A resource factory consumes a simple representation of a resource (e.g., in YAML) and deploys it (e.g., using Terraform). Used correctly, factories can help decrease the management overhead of large-scale infrastructure deployments. See "Resource Factories: A descriptive approach to Terraform" for more details and the rationale behind factories.

FAST uses YAML-based factories to deploy subnets and firewall rules and, as its name suggests, in the project factory stage.

CI/CD

One of our objectives with FAST is to provide a lightweight reference design for the IaC repositories, and a built-in implementation for running our code in automated pipelines. Our CI/CD approach leverages Workload Identity Federation, and provides sample workflow configurations for several major providers. Refer to the CI/CD section in the bootstrap stage for more details. We also provide separate optional small stages to help you configure your CI/CD provider.

Multitenant organizations

FAST has built-in support for complex multitenant organizations, where each tenant has complete control over a separate hierarchy rooted in a top-level folder. This approach is particularly suited for large enterprises or governments, where country-level subsidiaries or government agencies have a wide degree of autonomy within a shared GCP organization managed by a central entity.

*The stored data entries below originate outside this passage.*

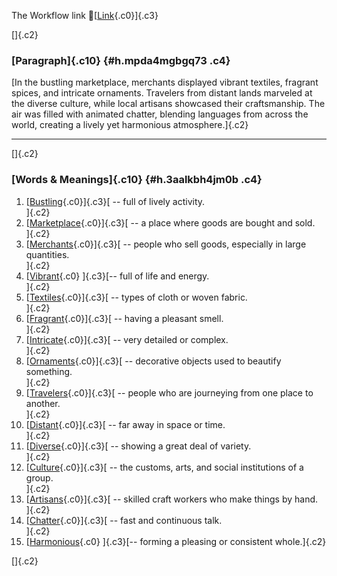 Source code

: The Workflow link
👏[[Link](https://www.google.com/url?q=http://www.google.com&sa=D&source=editors&ust=1759423351720987&usg=AOvVaw3jBkvv_1ObQRMJJC0UzMqW){.c0}]{.c3}

[]{.c2}

### [Paragraph]{.c10} {#h.mpda4mgbgq73 .c4}

[In the bustling marketplace, merchants displayed vibrant textiles,
fragrant spices, and intricate ornaments. Travelers from distant lands
marveled at the diverse culture, while local artisans showcased their
craftsmanship. The air was filled with animated chatter, blending
languages from across the world, creating a lively yet harmonious
atmosphere.]{.c2}

------------------------------------------------------------------------

[]{.c2}

### [Words & Meanings]{.c10} {#h.3aalkbh4jm0b .c4}

1.  [[Bustling](https://www.google.com/url?q=http://www.google.com&sa=D&source=editors&ust=1759423351721831&usg=AOvVaw3kSrXmvDZ9qntgH6jvYLN8){.c0}]{.c3}[ --
    full of lively activity.\
    ]{.c2}
2.  [[Marketplace](https://www.google.com/url?q=http://www.google.com&sa=D&source=editors&ust=1759423351722032&usg=AOvVaw20Hka5Jkkk_iktqdlR-Atq){.c0}]{.c3}[ --
    a place where goods are bought and sold.\
    ]{.c2}
3.  [[Merchants](https://www.google.com/url?q=http://www.google.com&sa=D&source=editors&ust=1759423351722249&usg=AOvVaw1T9OMtJyniQskUqn3H169u){.c0}]{.c3}[ --
    people who sell goods, especially in large quantities.\
    ]{.c2}
4.  [[Vibrant](https://www.google.com/url?q=http://www.google.com&sa=D&source=editors&ust=1759423351722430&usg=AOvVaw1YFKFEuaIP-9zjVn_gSoeV){.c0}
    ]{.c3}[-- full of life and energy.\
    ]{.c2}
5.  [[Textiles](https://www.google.com/url?q=http://www.google.com&sa=D&source=editors&ust=1759423351722541&usg=AOvVaw0vI7rdfVZlZyvOlgtZ5S1D){.c0}]{.c3}[ --
    types of cloth or woven fabric.\
    ]{.c2}
6.  [[Fragrant](https://www.google.com/url?q=http://www.google.com&sa=D&source=editors&ust=1759423351722713&usg=AOvVaw22QOGJFbl3Z2eqlhVjApIe){.c0}]{.c3}[ --
    having a pleasant smell.\
    ]{.c2}
7.  [[Intricate](https://www.google.com/url?q=http://www.google.com&sa=D&source=editors&ust=1759423351722828&usg=AOvVaw3B0S4zw4i_3I1aHrKAmKzn){.c0}]{.c3}[ --
    very detailed or complex.\
    ]{.c2}
8.  [[Ornaments](https://www.google.com/url?q=http://www.google.com&sa=D&source=editors&ust=1759423351723011&usg=AOvVaw1PVAY9QCIu3DBc6y5hb9e8){.c0}]{.c3}[ --
    decorative objects used to beautify something.\
    ]{.c2}
9.  [[Travelers](https://www.google.com/url?q=http://www.google.com&sa=D&source=editors&ust=1759423351723167&usg=AOvVaw0G160Z17rR3SLYDtrNDKW-){.c0}]{.c3}[ --
    people who are journeying from one place to another.\
    ]{.c2}
10. [[Distant](https://www.google.com/url?q=http://www.google.com&sa=D&source=editors&ust=1759423351723328&usg=AOvVaw3KJhBEoSme3gnnFBJRtvY-){.c0}]{.c3}[ --
    far away in space or time.\
    ]{.c2}
11. [[Diverse](https://www.google.com/url?q=http://www.google.com&sa=D&source=editors&ust=1759423351723458&usg=AOvVaw12lf9F6Xp3aVM3X80QtO-H){.c0}]{.c3}[ --
    showing a great deal of variety.\
    ]{.c2}
12. [[Culture](https://www.google.com/url?q=http://www.google.com&sa=D&source=editors&ust=1759423351723593&usg=AOvVaw1-cCD_FGfosJkpLX14Us6R){.c0}]{.c3}[ --
    the customs, arts, and social institutions of a group.\
    ]{.c2}
13. [[Artisans](https://www.google.com/url?q=http://www.google.com&sa=D&source=editors&ust=1759423351723739&usg=AOvVaw3hoOMBHZXRLy8-YUvas5qH){.c0}]{.c3}[ --
    skilled craft workers who make things by hand.\
    ]{.c2}
14. [[Chatter](https://www.google.com/url?q=http://www.google.com&sa=D&source=editors&ust=1759423351723859&usg=AOvVaw3Kb5hOiJwdqQvClxeWLVhI){.c0}]{.c3}[ --
    fast and continuous talk.\
    ]{.c2}
15. [[Harmonious](https://www.google.com/url?q=http://www.google.com&sa=D&source=editors&ust=1759423351723983&usg=AOvVaw3Mkmlj6p1tE52sUznDF7ij){.c0}
    ]{.c3}[-- forming a pleasing or consistent whole.]{.c2}

[]{.c2}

FAST implements multitenancy via dedicated stages for tenant-level bootstrap and resource management, which configure separate hierarchies within the organization rooted in top-level folders, so that subsequent FAST stages (networking, security, data, etc.) can be used directly for each tenant. The diagram below shows the relationships between organization-level and tenant-level stages.

Stages diagram

Implementation

There are many decisions and tasks required to convert an empty GCP organization to one that can host production environments safely. Arguably, FAST could expose those decisions as configuration options to allow for different outcomes. However, supporting all the possible combinations is almost impossible and leads to code which is hard to maintain efficiently.

Instead, FAST aims to leverage different reference architectures as “pluggable modules”, and then have a small set of variables covering only the essential options of each stage. While we could expose every option of the underlying resources as stage-level variables, we prefer to provide the basic implementation and encourage users to modify the codebase if additional (or different) behavior is needed.

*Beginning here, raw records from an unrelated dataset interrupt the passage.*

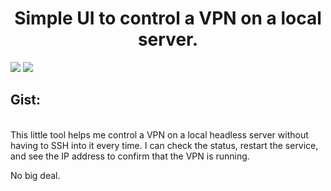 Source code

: <h1 align='center'>
	Simple UI to control a VPN on a local server.
</h1>

![](https://img.shields.io/badge/OS-Linux-informational?style=flat&logo=Linux&logoColor=white&color=2bbc8a)
![](https://img.shields.io/badge/Code-Go-informational?style=flat&logo=go&logoColor=white&color=00add8)

## Gist:
<br>
This little tool helps me control a VPN on a local headless server without having to SSH into it every time. I can check the status, restart the service, and see the IP address to confirm that the VPN is running.

No big deal.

Since we expect users to customize FAST to their specific needs, we strive to make its code easy to understand and modify. Root-level modules (i.e., stages) should be low in complexity, which among other things, means:

  • Code should avoid magic and be as explicit as possible.
  • We hide advanced features and complexity behind modules.
  • We prefer as little indirection as possible.
  • We favor flat over nested.

We also recognize that FAST users don't need all of its features. Therefore, you don't need to use our project factory or our GKE implementation if you don't want to. Instead, remove those stages or pieces of code and keep what suits you.

Those familiar with Python will note that FAST follows many of the maxims in the Zen of Python.

Roadmap

Besides the features already described, FAST also includes:

  • Stage to deploy environment-specific multitenant GKE clusters following Google's best practices
  • Stage to deploy a fully featured data platform
  • Reference implementation to use FAST in CI/CD pipelines
  • Static policy enforcement (planned)